When Zimbabwe hosts the Southern African Development Community (SADC) Transfrontier Conservation Areas (TFCA) International Conference and Summit from May 19 to 23, 2025, it won’t just be another high-level gathering. It will be a litmus test of the region’s political will, conservation vision, and readiness to align nature-based solutions with sustainable development goals. Taking place in Harare under the theme “Transfrontier Conservation Areas – 25 Years of Cooperation for Regional Integration and Sustainable Development,” the summit arrives at a time when the region faces escalating climate risks, strained ecosystems, and rising demands for economic reform.
TFCA initiatives, which are essentially large conservation zones that cut across national borders, have long been championed as both ecological and geopolitical tools. By jointly managing landscapes that are home to migratory wildlife and delicate ecosystems, member states have sought to build peace, strengthen tourism, and empower border communities. Yet the real challenge now lies in scaling these ideals into practical, sustained commitments backed by financing, technology, and regional cooperation.
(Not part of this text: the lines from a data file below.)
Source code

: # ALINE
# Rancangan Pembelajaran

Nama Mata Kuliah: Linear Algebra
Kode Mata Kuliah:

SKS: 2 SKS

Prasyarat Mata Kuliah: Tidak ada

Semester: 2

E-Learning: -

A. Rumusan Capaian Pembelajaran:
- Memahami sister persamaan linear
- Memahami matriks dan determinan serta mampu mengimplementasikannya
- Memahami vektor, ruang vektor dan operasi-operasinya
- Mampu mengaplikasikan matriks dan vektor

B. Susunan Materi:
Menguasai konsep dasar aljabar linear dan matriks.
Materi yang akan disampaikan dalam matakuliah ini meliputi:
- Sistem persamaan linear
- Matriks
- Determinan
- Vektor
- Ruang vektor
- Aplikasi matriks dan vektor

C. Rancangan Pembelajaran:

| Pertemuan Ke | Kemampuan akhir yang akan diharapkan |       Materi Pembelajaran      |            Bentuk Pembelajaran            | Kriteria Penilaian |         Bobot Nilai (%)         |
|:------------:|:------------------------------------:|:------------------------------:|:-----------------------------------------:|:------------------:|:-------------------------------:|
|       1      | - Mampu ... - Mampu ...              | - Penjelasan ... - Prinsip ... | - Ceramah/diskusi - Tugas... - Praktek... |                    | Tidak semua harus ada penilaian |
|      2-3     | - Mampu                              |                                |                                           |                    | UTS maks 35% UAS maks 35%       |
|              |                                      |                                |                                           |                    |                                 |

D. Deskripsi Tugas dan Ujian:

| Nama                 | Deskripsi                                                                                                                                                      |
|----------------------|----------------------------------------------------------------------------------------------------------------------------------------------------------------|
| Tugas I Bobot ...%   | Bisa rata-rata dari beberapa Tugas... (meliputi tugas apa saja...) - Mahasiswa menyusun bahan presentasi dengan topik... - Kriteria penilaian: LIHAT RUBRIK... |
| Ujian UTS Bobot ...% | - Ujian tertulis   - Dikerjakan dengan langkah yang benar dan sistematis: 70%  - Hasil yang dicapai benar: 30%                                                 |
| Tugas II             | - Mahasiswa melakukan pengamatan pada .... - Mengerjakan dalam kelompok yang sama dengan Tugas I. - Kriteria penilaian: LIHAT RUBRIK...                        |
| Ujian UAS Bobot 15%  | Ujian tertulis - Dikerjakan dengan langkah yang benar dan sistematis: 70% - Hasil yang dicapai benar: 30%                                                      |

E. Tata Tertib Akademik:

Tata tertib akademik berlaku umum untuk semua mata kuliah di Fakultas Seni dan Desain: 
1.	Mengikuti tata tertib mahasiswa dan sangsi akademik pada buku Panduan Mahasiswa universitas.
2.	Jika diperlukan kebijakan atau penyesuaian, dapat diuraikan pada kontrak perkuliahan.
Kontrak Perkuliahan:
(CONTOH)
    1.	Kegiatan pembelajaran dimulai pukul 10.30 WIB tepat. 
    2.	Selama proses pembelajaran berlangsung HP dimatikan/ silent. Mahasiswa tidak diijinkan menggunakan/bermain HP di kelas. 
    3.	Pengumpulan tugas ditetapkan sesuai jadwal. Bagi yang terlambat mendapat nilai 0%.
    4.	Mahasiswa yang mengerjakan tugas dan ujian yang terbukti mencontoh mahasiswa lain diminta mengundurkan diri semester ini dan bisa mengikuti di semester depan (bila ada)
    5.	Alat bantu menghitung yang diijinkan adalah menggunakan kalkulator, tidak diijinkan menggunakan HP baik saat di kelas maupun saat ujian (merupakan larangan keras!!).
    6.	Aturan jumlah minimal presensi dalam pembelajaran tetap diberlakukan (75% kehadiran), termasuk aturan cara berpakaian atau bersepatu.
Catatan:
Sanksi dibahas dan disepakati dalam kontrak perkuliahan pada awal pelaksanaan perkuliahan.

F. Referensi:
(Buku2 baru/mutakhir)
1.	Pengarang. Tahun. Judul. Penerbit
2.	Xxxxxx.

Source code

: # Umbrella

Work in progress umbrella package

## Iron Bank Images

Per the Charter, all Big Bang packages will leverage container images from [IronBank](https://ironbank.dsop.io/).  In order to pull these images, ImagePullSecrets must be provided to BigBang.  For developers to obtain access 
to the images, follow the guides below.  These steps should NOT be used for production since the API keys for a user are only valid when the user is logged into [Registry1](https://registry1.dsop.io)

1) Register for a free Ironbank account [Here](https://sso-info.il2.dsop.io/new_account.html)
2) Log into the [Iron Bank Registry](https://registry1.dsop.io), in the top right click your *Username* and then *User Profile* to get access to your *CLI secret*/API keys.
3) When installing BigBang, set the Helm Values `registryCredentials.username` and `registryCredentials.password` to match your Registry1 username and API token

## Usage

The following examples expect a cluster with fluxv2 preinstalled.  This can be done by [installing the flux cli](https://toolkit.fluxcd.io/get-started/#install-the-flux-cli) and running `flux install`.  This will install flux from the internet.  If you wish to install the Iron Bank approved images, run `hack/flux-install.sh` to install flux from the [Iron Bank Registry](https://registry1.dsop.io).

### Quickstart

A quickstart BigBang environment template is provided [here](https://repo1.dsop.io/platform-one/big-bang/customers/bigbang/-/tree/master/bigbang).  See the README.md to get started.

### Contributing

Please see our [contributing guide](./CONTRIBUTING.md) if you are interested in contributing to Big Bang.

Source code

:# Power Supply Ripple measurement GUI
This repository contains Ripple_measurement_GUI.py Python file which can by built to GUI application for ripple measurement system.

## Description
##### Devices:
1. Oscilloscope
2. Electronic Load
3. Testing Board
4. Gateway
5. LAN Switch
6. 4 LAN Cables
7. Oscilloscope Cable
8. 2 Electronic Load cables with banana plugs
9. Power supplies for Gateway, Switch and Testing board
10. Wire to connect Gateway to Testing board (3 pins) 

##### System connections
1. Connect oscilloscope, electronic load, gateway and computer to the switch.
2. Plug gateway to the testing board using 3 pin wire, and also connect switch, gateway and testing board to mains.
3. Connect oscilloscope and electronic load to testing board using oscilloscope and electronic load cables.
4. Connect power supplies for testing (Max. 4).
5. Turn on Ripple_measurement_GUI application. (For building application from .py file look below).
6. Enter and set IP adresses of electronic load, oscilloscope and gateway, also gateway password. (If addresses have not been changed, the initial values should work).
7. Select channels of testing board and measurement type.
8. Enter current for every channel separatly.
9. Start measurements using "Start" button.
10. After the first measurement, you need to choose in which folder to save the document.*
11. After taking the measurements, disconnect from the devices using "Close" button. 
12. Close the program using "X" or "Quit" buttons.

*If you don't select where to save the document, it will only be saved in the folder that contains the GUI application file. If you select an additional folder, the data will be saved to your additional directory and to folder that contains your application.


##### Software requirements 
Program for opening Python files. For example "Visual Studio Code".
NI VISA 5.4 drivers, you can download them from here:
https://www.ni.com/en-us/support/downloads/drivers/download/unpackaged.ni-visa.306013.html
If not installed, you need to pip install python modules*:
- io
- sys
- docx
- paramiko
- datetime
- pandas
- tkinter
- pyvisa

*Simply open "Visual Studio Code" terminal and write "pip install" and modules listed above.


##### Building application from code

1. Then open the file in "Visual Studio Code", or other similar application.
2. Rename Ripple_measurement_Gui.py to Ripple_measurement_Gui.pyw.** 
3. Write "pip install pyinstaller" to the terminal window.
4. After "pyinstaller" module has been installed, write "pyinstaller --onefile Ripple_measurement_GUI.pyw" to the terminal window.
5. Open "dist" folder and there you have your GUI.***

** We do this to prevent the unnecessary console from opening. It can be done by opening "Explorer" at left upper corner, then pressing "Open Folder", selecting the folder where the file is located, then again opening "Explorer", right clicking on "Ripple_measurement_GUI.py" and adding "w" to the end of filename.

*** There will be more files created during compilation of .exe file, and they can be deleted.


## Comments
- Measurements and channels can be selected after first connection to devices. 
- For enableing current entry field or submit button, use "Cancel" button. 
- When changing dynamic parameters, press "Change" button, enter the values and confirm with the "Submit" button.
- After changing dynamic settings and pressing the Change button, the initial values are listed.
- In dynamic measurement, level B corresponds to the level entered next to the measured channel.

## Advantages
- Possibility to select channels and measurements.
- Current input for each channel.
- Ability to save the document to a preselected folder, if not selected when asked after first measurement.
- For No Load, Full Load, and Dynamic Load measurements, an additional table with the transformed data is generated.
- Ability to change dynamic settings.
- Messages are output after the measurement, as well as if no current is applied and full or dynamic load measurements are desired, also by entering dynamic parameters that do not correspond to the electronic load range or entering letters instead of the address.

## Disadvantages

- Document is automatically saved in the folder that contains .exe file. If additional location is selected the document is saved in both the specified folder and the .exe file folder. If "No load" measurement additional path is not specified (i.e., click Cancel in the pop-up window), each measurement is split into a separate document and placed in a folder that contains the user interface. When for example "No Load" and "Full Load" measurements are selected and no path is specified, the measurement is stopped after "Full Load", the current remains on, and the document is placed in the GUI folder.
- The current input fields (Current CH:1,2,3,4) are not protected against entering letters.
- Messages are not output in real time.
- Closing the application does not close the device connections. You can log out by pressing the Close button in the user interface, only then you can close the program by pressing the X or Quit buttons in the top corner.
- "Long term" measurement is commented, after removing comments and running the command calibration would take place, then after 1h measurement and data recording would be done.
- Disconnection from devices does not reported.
For Zimbabwe, hosting this milestone event not only affirms its leadership in regional conservation diplomacy but also brings focus to its own ambitions to link biodiversity management with tourism recovery, rural development, and climate resilience. The country’s ecotourism assets—spanning from the majestic Victoria Falls to the vast Gonarezhou, are poised to benefit from enhanced collaboration, if the outcomes of this summit translate into action.
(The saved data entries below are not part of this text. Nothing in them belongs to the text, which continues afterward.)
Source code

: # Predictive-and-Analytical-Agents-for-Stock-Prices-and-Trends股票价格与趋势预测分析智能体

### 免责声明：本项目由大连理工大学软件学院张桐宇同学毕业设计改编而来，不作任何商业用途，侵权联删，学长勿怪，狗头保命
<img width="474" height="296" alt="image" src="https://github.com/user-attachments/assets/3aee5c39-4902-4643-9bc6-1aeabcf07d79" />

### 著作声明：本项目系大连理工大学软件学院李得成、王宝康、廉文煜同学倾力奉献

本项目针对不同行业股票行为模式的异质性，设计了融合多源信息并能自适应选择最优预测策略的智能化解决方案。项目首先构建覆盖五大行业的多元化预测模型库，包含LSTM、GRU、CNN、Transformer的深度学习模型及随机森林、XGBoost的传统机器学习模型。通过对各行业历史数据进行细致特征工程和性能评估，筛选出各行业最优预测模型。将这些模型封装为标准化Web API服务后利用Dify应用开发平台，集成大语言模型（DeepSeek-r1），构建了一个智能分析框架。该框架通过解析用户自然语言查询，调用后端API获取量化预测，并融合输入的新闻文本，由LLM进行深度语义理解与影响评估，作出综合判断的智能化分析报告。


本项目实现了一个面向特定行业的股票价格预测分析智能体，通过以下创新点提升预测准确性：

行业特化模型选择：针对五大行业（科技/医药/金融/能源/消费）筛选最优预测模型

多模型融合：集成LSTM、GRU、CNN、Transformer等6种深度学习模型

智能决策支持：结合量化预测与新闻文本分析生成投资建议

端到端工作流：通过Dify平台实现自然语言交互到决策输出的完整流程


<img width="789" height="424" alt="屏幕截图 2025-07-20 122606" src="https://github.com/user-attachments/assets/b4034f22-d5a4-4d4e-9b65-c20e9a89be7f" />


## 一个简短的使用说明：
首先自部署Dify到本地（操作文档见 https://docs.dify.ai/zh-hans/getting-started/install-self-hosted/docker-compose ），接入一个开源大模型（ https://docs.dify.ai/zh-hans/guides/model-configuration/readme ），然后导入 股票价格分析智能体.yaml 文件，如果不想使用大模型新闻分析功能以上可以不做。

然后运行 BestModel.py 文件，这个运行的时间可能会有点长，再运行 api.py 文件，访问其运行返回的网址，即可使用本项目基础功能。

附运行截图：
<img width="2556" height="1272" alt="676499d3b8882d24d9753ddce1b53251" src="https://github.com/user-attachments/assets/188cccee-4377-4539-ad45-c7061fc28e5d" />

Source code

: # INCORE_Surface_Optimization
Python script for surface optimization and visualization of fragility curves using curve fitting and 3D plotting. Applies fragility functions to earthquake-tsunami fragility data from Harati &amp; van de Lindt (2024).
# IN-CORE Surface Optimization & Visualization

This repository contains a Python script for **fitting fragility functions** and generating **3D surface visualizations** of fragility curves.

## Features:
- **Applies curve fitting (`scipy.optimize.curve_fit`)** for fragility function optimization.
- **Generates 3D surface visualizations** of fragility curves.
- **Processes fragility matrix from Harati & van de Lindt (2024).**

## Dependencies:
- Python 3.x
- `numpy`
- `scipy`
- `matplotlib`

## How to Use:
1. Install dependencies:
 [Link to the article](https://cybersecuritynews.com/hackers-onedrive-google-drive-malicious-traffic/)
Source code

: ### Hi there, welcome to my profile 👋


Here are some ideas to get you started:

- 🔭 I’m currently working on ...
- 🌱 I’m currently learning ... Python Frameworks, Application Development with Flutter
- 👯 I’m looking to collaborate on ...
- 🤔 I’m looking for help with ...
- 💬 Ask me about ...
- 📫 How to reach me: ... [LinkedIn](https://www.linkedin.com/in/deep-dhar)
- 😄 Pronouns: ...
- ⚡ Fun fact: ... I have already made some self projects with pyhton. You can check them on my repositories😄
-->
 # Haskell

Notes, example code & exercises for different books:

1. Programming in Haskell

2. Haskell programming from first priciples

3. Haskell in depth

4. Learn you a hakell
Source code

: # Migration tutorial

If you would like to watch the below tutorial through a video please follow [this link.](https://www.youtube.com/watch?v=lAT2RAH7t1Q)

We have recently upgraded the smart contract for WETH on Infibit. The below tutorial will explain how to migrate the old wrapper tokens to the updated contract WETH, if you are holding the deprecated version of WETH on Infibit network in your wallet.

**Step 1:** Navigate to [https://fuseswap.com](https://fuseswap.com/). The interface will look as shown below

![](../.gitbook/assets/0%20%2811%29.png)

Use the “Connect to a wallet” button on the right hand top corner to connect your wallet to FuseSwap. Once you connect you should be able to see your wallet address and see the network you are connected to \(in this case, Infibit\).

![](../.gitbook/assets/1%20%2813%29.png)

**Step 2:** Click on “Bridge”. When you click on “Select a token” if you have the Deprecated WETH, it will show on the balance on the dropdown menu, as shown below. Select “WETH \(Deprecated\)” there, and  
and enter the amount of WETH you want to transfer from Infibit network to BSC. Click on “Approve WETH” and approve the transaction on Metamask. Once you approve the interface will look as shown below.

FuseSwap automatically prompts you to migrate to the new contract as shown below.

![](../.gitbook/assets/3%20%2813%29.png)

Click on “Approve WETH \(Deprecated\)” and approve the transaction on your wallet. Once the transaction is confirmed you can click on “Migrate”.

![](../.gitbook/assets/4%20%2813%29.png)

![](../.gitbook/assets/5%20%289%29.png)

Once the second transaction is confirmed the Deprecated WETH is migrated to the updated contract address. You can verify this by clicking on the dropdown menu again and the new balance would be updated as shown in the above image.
The support from development partners such as the European Union (EU) and the German government, through GIZ, provides a critical foundation. Their backing of the Joint Action “NaturAfrica / Climate Resilience and Natural Resource Management in the SADC (C-NRM) Programme” ensures that the summit will go beyond talk, focusing on investment pipelines, cross-border management frameworks, and disaster risk reduction strategies. These are the practical enablers that TFCAs need to move from concept to impact.
Crucially, the summit is expected to culminate in new agreements, sustainable financing arrangements, and an actionable TFCA roadmap. This will not only determine the pace of implementation but also measure how seriously SADC member states value biodiversity as a development pillar. Political speeches will matter less than whether governments agree to resource and operationalise the joint management frameworks they sign.
At a broader level, the summit offers an opportunity to deepen regional integration through environmental cooperation. TFCAs remain one of the few frameworks where countries voluntarily cede a degree of sovereignty in favour of shared stewardship, a powerful symbol in a region that still grapples with fragmentation in trade, mobility, and infrastructure.
As delegates prepare to descend on Harare, expectations will run high. Will this be the summit that anchors TFCAs firmly within the AU’s Agenda 2063 and SADC’s development blueprint? Will it deliver not just commitments but mechanisms for accountability, community benefit, and adaptive conservation amid climate change? If the answers lean toward “yes,” then this conference will not only mark 25 years of TFCA cooperation, it will mark a new beginning.